Challenge Math Challenge - April 2019

[QuantumQuest]

Hmm... isn't the deduction based on whether others walked up communication?

No, it is not. See my post #7. The only way for prisoners to save their life is to be smart and make the right decision

In order to pass the test, all the prisoners with a black hat and only them, will have to step forward during the same line-up. If they succeed, all prisoners will be freed otherwise they will all be executed.

This can solely be based on deduction as there is no way for communication among prisoners.

 

[QuantumQuest]

Each prisoner $i$ just needs to see the other prisoners once, count the black hats at $N_i$, then remember to walk up at $10:00+N_i∗5$.

Just a clarification: what does $i$ stand for?

 

[fbs7]

This can solely be based on deduction as there is no way for communication among prisoners.

Correct. I'm just pointing out that there's no need for a prisoner to see if other prisoners walk; that was used in the original argument and I think that's unnecessary. The prisoners can do that blindfolded, once they see all the other hats once, and be based solely by counting the number of hats that prisoner sees.

Btw, $i$ is the number of the prisoner, from 1 to 12. So first prisoner is $i$=1, second prisoner is $i$=2 and so forth.

Now, I suspect that there are 11! different choices for $f(N)$, so the solution is not unique. I suspect the prisoners would have to know which of the different $f(N)$ they all will use, so they would need to have some prior agreement - but no need of communication once they line up by 10:00.

 

[QuantumQuest]

$i$ is the prisoner number, from 1 to 12.

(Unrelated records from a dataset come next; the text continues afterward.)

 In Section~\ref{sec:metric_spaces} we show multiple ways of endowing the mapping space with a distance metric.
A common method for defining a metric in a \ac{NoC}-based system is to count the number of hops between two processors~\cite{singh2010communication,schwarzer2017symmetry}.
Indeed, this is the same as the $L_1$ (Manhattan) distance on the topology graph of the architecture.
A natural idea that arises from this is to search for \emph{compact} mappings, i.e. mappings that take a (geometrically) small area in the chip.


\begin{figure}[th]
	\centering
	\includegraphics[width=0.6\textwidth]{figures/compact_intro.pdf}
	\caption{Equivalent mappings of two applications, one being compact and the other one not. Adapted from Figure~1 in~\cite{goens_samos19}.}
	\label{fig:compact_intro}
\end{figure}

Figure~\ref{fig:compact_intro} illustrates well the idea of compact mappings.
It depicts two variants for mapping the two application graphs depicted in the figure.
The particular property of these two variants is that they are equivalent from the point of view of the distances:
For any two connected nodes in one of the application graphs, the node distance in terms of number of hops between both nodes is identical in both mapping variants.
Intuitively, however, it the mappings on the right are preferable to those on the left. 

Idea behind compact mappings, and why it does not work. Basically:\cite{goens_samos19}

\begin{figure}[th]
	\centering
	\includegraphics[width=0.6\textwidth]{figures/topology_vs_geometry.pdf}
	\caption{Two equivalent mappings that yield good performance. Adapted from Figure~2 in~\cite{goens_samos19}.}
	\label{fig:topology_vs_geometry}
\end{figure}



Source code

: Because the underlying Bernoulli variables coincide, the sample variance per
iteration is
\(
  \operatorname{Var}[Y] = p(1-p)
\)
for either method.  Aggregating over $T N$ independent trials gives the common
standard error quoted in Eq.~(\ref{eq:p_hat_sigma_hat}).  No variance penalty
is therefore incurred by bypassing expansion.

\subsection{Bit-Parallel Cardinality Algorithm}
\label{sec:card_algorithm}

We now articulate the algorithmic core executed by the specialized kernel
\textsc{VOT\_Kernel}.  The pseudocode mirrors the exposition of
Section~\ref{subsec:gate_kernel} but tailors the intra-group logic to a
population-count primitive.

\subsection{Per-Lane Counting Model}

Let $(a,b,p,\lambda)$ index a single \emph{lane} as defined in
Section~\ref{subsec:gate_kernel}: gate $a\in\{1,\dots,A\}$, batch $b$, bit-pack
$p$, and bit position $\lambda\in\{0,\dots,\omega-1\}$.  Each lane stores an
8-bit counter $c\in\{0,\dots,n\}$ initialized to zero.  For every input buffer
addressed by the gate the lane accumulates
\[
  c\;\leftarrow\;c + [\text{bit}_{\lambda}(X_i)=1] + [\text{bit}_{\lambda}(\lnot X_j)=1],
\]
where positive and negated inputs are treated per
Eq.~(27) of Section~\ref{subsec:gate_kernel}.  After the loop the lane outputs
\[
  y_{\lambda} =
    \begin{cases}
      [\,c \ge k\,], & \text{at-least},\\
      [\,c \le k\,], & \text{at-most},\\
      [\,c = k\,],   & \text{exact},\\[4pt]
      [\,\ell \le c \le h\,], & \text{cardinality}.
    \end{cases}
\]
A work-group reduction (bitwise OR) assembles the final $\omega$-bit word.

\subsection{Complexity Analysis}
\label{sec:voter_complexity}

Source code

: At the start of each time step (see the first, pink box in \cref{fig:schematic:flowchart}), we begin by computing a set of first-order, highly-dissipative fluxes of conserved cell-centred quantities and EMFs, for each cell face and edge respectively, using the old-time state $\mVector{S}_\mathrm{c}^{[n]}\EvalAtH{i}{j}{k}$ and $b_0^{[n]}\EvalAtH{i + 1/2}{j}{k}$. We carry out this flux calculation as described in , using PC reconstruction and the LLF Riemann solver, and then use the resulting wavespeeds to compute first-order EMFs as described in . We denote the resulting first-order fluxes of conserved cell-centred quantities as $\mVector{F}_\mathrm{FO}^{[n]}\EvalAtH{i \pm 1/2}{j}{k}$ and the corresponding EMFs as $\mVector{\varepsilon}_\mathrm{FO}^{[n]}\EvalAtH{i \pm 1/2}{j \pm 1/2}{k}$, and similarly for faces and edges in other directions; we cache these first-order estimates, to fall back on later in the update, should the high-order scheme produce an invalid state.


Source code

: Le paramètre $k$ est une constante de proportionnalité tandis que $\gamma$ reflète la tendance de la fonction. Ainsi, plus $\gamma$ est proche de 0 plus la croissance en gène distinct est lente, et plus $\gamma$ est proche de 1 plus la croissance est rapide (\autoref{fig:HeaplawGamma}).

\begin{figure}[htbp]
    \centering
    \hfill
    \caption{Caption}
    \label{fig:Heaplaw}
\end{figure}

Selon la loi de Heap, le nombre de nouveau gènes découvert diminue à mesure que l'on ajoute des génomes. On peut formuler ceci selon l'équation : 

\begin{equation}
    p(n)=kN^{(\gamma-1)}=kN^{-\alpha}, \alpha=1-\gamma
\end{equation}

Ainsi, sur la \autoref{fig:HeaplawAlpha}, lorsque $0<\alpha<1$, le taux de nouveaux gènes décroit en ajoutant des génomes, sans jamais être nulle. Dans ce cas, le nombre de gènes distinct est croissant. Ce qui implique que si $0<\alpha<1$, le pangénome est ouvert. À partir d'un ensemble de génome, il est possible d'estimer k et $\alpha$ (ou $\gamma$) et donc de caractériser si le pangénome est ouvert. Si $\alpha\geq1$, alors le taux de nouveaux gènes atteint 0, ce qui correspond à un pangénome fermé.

So, if you substitute for $i$ for each prisoner, what is $N_i$ and $10 + N_i*5$?

 

[fbs7]

$N_i$ is the number of black hats prisoner $i$ sees, and $10+N_i*5$ = "10:00" o'clock plus $5*N_i$ minutes.

 

[QuantumQuest]

So the rule is as follows:
If a prisoner sees N black hats, then he should step forward at 10:(N)*5 because his hat is black.

As this is one of the things that were added to the solution afterwards, do you mean if the prisoner sees N black hats before the first line up at 10:00?

 

[fbs7]

Attempt at Padawan-level #5

Spoiler

My procedure to find a solution was to start from the left, then find all solutions assuming a certain number of zeroes, and see which size of the full number will solve the criteria assuming the first digit has so many zeroes. The benefit of this approach is that zeroes not in the first position do not break the solution; therefore

So

0123456789
==========
0xxxxxxxxx => no numbers solve the problem assuming 0 zeroes
1210xxxxxx => solution for 1 zero [note 1]
21200xxxxx => solution for 2 zeroes
3211000xxx => solution for 3 zeroes [note 2]
42101000xx => solution for 4 zeroes
521001000x => solution for 5 zeroes
6210001000 => final solution

So a general problem of "find N-digit numbers" that follow problem rules have solutions for N=4 (with 1 zero), N=5 (with two zeroes), N=7 (with 3 zeroes), N=8 (with 4 zeroes), N=9 (with 5 zeroes) and N=10 (with 6 zeroes).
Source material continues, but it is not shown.